* TASK TO CARRY OUT *
Word for word, print all of the entries below.

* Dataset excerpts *
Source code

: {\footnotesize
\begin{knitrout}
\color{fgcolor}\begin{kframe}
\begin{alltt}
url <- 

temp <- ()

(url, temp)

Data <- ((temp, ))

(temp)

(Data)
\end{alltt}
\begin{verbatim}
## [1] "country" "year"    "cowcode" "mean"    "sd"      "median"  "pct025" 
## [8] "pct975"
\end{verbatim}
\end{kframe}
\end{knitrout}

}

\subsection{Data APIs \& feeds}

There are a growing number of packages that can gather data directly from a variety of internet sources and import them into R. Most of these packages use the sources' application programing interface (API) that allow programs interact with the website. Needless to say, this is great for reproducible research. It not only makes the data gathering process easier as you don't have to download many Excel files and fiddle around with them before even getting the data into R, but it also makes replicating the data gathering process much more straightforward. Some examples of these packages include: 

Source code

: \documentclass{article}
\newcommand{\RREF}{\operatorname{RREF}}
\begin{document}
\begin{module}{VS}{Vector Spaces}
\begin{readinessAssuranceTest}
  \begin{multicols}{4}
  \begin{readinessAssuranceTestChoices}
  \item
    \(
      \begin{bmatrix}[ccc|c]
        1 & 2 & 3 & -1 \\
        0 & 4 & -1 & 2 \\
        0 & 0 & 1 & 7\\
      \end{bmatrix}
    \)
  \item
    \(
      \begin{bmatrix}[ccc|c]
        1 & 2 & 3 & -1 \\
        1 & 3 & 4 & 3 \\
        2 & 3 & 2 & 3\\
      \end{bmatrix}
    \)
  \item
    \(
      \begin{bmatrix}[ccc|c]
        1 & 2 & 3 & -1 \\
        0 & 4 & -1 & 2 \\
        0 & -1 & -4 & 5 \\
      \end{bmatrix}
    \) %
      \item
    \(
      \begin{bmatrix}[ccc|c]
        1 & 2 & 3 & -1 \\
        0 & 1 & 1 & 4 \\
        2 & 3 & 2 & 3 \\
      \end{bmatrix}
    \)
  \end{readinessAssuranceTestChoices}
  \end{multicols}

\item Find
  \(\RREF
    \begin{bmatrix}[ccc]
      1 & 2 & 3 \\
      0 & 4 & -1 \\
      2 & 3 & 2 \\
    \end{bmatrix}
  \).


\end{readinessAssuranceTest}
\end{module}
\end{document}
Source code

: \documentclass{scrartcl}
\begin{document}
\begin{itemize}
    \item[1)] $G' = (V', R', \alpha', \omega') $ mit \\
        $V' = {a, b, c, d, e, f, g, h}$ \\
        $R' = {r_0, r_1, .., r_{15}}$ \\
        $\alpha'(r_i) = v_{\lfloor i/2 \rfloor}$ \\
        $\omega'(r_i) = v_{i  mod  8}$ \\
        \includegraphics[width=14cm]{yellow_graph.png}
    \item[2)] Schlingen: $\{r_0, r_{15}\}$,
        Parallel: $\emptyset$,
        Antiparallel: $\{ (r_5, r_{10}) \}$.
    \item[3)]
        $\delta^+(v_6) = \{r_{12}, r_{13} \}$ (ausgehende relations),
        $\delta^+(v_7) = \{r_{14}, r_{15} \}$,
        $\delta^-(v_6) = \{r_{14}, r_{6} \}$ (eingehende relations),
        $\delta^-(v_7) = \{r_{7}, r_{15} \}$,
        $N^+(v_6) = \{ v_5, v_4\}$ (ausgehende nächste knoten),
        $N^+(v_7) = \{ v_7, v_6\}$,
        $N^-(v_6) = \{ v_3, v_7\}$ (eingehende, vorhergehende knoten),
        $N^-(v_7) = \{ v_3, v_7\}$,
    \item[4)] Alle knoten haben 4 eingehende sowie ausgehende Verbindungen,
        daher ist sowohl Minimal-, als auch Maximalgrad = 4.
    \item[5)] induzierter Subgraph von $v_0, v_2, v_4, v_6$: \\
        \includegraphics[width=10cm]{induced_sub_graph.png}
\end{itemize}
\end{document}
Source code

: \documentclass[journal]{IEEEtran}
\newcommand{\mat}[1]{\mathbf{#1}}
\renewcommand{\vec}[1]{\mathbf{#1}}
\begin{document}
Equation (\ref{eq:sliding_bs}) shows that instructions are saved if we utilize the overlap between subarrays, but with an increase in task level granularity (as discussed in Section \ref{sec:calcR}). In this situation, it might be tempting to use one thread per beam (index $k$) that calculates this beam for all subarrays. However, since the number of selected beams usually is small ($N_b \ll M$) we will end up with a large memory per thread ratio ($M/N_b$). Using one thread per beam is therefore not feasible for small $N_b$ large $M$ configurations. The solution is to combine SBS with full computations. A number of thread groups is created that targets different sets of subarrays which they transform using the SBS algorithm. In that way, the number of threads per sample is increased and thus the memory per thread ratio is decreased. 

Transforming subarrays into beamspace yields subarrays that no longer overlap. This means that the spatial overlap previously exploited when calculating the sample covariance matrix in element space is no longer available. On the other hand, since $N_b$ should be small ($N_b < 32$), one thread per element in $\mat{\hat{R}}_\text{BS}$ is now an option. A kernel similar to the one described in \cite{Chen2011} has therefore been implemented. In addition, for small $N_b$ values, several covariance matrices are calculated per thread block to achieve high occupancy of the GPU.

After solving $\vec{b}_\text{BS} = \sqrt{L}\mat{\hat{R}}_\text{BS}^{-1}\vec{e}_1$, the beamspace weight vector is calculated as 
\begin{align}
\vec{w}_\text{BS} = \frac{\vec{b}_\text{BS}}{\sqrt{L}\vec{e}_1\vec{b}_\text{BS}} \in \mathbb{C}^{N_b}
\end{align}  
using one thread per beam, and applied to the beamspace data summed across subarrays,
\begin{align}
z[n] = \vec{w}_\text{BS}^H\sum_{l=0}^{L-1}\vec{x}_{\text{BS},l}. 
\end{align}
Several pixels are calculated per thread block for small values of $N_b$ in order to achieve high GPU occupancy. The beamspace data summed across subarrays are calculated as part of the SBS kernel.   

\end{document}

* SOLVED EXERCISE *
Source code

: {\footnotesize
\begin{knitrout}
\color{fgcolor}\begin{kframe}
\begin{alltt}
url <- 

temp <- ()

(url, temp)

Data <- ((temp, ))

(temp)

(Data)
\end{alltt}
\begin{verbatim}
## [1] "country" "year"    "cowcode" "mean"    "sd"      "median"  "pct025" 
## [8] "pct975"
\end{verbatim}
\end{kframe}
\end{knitrout}

}

\subsection{Data APIs \& feeds}

There are a growing number of packages that can gather data directly from a variety of internet sources and import them into R. Most of these packages use the sources' application programing interface (API) that allow programs interact with the website. Needless to say, this is great for reproducible research. It not only makes the data gathering process easier as you don't have to download many Excel files and fiddle around with them before even getting the data into R, but it also makes replicating the data gathering process much more straightforward. Some examples of these packages include: 

Source code

: \documentclass{article}
\newcommand{\RREF}{\operatorname{RREF}}
\begin{document}
\begin{module}{VS}{Vector Spaces}
\begin{readinessAssuranceTest}
  \begin{multicols}{4}
  \begin{readinessAssuranceTestChoices}
  \item
    \(
      \begin{bmatrix}[ccc|c]
        1 & 2 & 3 & -1 \\
        0 & 4 & -1 & 2 \\
        0 & 0 & 1 & 7\\
      \end{bmatrix}
    \)
  \item
    \(
      \begin{bmatrix}[ccc|c]
        1 & 2 & 3 & -1 \\
        1 & 3 & 4 & 3 \\
        2 & 3 & 2 & 3\\
      \end{bmatrix}
    \)
  \item
    \(
      \begin{bmatrix}[ccc|c]
        1 & 2 & 3 & -1 \\
        0 & 4 & -1 & 2 \\
        0 & -1 & -4 & 5 \\
      \end{bmatrix}
    \) %
      \item
    \(
      \begin{bmatrix}[ccc|c]
        1 & 2 & 3 & -1 \\
        0 & 1 & 1 & 4 \\
        2 & 3 & 2 & 3 \\
      \end{bmatrix}
    \)
  \end{readinessAssuranceTestChoices}
  \end{multicols}

\item Find
  \(\RREF
    \begin{bmatrix}[ccc]
      1 & 2 & 3 \\
      0 & 4 & -1 \\
      2 & 3 & 2 \\
    \end{bmatrix}
  \).


\end{readinessAssuranceTest}
\end{module}
\end{document}
Source code

: \documentclass{scrartcl}
\begin{document}
\begin{itemize}
    \item[1)] $G' = (V', R', \alpha', \omega') $ mit \\
        $V' = {a, b, c, d, e, f, g, h}$ \\
        $R' = {r_0, r_1, .., r_{15}}$ \\
        $\alpha'(r_i) = v_{\lfloor i/2 \rfloor}$ \\
        $\omega'(r_i) = v_{i  mod  8}$ \\
        \includegraphics[width=14cm]{yellow_graph.png}
    \item[2)] Schlingen: $\{r_0, r_{15}\}$,
        Parallel: $\emptyset$,
        Antiparallel: $\{ (r_5, r_{10}) \}$.
    \item[3)]
        $\delta^+(v_6) = \{r_{12}, r_{13} \}$ (ausgehende relations),
        $\delta^+(v_7) = \{r_{14}, r_{15} \}$,
        $\delta^-(v_6) = \{r_{14}, r_{6} \}$ (eingehende relations),
        $\delta^-(v_7) = \{r_{7}, r_{15} \}$,
        $N^+(v_6) = \{ v_5, v_4\}$ (ausgehende nächste knoten),
        $N^+(v_7) = \{ v_7, v_6\}$,
        $N^-(v_6) = \{ v_3, v_7\}$ (eingehende, vorhergehende knoten),
        $N^-(v_7) = \{ v_3, v_7\}$,
    \item[4)] Alle knoten haben 4 eingehende sowie ausgehende Verbindungen,
        daher ist sowohl Minimal-, als auch Maximalgrad = 4.
    \item[5)] induzierter Subgraph von $v_0, v_2, v_4, v_6$: \\
        \includegraphics[width=10cm]{induced_sub_graph.png}
\end{itemize}
\end{document}
Source code

: \documentclass[journal]{IEEEtran}
\newcommand{\mat}[1]{\mathbf{#1}}
\renewcommand{\vec}[1]{\mathbf{#1}}
\begin{document}
Equation (\ref{eq:sliding_bs}) shows that instructions are saved if we utilize the overlap between subarrays, but with an increase in task level granularity (as discussed in Section \ref{sec:calcR}). In this situation, it might be tempting to use one thread per beam (index $k$) that calculates this beam for all subarrays. However, since the number of selected beams usually is small ($N_b \ll M$) we will end up with a large memory per thread ratio ($M/N_b$). Using one thread per beam is therefore not feasible for small $N_b$ large $M$ configurations. The solution is to combine SBS with full computations. A number of thread groups is created that targets different sets of subarrays which they transform using the SBS algorithm. In that way, the number of threads per sample is increased and thus the memory per thread ratio is decreased. 

Transforming subarrays into beamspace yields subarrays that no longer overlap. This means that the spatial overlap previously exploited when calculating the sample covariance matrix in element space is no longer available. On the other hand, since $N_b$ should be small ($N_b < 32$), one thread per element in $\mat{\hat{R}}_\text{BS}$ is now an option. A kernel similar to the one described in \cite{Chen2011} has therefore been implemented. In addition, for small $N_b$ values, several covariance matrices are calculated per thread block to achieve high occupancy of the GPU.

After solving $\vec{b}_\text{BS} = \sqrt{L}\mat{\hat{R}}_\text{BS}^{-1}\vec{e}_1$, the beamspace weight vector is calculated as 
\begin{align}
\vec{w}_\text{BS} = \frac{\vec{b}_\text{BS}}{\sqrt{L}\vec{e}_1\vec{b}_\text{BS}} \in \mathbb{C}^{N_b}
\end{align}  
using one thread per beam, and applied to the beamspace data summed across subarrays,
\begin{align}
z[n] = \vec{w}_\text{BS}^H\sum_{l=0}^{L-1}\vec{x}_{\text{BS},l}. 
\end{align}
Several pixels are calculated per thread block for small values of $N_b$ in order to achieve high GPU occupancy. The beamspace data summed across subarrays are calculated as part of the SBS kernel.   

\end{document}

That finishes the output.